** Requirement **
Would you go through the records below and copy each line with the string "配置反向代理服务器"?

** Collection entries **
-=-=-

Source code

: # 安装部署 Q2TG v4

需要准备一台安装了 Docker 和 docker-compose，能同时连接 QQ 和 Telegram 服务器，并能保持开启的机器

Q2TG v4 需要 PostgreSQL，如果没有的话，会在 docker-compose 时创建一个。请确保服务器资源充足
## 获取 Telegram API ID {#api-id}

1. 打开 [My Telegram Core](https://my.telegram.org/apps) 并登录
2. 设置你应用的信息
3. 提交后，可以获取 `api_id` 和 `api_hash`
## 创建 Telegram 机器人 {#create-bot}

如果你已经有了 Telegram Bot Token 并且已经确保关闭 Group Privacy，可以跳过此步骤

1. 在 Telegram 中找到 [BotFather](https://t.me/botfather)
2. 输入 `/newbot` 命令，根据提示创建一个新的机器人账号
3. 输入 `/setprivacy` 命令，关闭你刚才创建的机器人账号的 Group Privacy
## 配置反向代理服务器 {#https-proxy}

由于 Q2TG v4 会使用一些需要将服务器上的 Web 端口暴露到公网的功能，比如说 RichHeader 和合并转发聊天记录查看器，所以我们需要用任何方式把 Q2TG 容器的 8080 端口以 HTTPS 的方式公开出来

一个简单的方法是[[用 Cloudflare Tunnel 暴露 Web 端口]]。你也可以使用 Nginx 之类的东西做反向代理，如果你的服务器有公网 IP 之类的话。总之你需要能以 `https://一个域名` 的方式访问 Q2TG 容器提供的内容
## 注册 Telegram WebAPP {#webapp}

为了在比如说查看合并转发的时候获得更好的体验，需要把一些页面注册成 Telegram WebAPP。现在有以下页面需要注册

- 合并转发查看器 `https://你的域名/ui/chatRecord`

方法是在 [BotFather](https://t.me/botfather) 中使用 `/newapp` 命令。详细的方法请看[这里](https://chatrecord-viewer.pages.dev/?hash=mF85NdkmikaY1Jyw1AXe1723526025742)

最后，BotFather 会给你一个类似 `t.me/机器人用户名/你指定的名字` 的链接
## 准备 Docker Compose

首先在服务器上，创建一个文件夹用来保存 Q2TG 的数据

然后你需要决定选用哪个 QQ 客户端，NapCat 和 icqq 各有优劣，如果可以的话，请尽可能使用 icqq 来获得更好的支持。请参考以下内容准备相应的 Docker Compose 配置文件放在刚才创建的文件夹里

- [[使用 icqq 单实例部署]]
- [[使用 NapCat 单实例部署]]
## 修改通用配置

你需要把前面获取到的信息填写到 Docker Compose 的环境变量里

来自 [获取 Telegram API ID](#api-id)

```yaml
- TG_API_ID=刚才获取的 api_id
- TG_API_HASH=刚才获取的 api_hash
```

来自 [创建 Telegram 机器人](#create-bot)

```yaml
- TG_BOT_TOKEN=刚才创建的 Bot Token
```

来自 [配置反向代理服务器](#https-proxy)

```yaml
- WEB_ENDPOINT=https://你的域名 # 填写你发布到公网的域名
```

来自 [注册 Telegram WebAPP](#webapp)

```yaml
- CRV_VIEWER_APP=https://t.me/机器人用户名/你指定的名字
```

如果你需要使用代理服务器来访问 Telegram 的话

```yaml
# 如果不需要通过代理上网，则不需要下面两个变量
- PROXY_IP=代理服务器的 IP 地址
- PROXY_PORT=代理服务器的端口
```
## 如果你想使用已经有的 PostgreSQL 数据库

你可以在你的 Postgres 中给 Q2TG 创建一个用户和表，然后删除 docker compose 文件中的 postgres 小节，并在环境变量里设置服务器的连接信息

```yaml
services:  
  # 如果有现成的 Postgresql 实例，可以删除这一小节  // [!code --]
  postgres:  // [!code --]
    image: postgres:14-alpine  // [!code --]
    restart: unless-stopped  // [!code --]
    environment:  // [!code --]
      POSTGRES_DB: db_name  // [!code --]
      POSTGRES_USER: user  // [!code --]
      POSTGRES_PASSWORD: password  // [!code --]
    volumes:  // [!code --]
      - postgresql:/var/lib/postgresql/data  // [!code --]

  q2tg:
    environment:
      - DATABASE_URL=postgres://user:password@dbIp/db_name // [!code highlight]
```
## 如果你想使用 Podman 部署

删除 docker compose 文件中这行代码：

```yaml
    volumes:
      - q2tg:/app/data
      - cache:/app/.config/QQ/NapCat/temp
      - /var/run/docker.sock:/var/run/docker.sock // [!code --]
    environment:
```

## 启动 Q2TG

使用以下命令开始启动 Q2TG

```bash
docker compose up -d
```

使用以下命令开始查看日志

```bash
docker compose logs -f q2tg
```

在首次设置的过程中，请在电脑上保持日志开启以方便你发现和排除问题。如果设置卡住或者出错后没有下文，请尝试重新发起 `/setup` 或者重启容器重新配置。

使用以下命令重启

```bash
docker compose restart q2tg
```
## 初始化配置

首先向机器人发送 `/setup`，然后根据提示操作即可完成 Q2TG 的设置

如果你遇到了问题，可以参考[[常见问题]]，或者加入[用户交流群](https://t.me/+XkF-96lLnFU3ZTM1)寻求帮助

-=-=-

** Exercise response **
## 配置反向代理服务器 {#https-proxy}
来自 [配置反向代理服务器](#https-proxy)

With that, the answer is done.